Libya is facing financial disaster if the Libyan National Army does not lift the oil port blockade, the Prime Minister of the UN-recognized Government of National Accord said as quoted by local media.
“The continuation of the shutdowns will result in a catastrophic financial crisis,” said Fayez Serraj. “Losses from the oil shutdowns have exceeded $1.4bn. The figure is increasing every day.”
The blockade began in mid-January when a group of paramilitary formations affiliated with General Khalifa Haftar’s Libyan National Army occupied the country’s oil export terminals along with pipelines and fields. The blockade came amid continued fighting between the LNA, which is loyal to the eastern Libyan government and the forces loyal to the Government of National Accord.
Since then, Libya’s oil production has slumped from over 1.2 million bpd to less than 200,000 bpd. In late January, NOC’s chairman Mustafa Sanalla told Bloomberg that Libya could lose all of its oil production if the blockade was not lifted soon, and the latest production figures suggest that output may indeed be heading for zero, with no free storage space left to stock oil from still-producing fields.
“Certainly, in light of the continued closure of oil facilities, the 2020 budget will face a deficit and [it] will drop to its lowest levels,” Prime Minister Serraj said.

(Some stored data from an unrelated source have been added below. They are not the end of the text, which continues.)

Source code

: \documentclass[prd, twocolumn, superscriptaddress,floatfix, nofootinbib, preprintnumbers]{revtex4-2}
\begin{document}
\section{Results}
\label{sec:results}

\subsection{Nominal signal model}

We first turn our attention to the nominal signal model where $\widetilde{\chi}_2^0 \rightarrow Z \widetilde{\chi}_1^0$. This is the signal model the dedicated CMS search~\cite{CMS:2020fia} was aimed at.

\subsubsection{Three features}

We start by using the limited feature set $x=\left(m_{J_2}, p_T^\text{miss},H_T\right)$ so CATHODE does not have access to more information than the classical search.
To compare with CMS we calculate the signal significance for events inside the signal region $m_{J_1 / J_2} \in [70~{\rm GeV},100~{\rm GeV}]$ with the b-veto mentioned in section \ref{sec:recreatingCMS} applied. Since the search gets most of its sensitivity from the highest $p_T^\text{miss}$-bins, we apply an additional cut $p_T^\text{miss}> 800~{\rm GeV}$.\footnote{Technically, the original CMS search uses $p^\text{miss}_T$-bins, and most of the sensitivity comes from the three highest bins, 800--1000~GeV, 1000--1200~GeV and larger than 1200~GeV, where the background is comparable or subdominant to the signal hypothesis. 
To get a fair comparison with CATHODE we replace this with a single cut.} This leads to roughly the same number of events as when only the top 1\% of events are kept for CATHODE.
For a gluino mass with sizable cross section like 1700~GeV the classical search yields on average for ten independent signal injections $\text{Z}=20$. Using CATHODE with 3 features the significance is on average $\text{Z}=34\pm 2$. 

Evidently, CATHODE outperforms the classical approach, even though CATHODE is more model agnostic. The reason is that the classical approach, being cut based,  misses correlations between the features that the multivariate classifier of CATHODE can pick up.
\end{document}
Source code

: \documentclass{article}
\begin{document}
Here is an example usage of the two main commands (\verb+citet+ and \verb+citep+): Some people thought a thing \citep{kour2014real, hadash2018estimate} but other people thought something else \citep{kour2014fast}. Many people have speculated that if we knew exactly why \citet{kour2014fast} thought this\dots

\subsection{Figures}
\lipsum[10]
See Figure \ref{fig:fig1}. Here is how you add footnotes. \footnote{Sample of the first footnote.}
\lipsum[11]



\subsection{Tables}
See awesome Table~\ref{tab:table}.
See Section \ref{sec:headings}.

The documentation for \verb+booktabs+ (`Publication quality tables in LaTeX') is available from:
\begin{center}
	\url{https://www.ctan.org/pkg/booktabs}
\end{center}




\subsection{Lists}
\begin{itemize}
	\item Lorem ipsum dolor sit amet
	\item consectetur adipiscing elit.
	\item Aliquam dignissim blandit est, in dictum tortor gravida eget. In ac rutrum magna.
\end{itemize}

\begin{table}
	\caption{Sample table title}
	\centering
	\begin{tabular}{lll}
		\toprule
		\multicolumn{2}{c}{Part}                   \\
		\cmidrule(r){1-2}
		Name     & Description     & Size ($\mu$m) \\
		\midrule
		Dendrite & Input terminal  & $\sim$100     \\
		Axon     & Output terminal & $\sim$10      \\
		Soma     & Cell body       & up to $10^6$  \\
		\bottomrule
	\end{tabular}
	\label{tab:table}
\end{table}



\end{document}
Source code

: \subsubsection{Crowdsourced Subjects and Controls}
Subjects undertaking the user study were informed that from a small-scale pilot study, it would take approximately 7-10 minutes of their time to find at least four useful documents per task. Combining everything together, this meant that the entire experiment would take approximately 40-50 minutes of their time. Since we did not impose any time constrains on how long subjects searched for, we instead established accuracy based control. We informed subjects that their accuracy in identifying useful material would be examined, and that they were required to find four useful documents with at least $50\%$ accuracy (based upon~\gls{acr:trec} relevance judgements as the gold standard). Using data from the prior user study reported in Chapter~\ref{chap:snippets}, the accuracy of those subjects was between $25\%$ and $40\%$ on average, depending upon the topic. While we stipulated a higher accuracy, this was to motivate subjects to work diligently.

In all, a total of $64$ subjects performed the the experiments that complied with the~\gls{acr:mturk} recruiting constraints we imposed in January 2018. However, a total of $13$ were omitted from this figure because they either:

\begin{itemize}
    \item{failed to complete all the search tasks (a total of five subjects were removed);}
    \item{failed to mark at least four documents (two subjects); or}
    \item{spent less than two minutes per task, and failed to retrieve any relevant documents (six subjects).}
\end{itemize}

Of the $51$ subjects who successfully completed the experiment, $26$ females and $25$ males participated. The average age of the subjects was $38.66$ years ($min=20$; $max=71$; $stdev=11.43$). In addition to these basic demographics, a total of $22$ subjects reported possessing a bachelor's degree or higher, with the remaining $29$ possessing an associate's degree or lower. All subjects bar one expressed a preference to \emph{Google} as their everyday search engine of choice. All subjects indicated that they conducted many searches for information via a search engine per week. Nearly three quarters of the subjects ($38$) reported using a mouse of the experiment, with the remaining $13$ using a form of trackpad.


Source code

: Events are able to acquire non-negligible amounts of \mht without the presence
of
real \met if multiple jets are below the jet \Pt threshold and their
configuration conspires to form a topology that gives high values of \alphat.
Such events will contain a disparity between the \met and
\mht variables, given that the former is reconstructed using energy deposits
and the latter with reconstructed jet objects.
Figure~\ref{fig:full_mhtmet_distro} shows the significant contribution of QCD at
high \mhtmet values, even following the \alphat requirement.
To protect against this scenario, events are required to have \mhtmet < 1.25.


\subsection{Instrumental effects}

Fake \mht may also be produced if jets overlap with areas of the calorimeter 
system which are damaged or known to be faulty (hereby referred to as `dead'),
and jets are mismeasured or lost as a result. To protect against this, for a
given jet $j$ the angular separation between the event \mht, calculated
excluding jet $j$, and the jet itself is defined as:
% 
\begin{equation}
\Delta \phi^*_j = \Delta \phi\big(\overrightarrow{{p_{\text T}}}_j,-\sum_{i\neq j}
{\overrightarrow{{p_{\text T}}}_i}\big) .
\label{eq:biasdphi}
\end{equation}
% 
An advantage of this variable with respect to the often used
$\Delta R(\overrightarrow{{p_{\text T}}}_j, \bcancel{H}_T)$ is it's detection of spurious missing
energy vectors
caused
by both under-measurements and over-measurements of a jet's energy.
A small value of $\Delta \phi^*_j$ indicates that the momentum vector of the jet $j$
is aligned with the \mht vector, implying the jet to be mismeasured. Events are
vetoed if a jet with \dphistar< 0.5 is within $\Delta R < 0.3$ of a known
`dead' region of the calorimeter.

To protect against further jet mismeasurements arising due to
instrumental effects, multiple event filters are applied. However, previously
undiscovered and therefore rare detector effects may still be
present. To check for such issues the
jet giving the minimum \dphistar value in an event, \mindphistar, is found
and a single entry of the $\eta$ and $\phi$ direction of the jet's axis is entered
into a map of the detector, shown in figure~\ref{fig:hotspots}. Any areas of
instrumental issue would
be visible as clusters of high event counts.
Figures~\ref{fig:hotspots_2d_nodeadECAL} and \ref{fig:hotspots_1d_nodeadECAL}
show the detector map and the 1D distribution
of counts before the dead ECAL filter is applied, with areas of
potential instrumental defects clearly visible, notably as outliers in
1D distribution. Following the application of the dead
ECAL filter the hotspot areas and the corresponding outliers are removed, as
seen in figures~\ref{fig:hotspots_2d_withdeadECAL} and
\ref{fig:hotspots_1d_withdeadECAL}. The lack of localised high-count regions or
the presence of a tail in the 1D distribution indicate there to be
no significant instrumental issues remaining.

For now, however, there does not seem to be a light at the end of the tunnel. Despite rounds and rounds of talks, the warring sides cannot seem to find common ground for a ceasefire that would last long enough for oil production to start recovering.
“We warned against using oil as a pressure card,” Serraj also said, as quoted by Reuters. The PM added the Government of National Accord will prosecute the parties that initiated the blockade, although he provided no details as to how this will happen.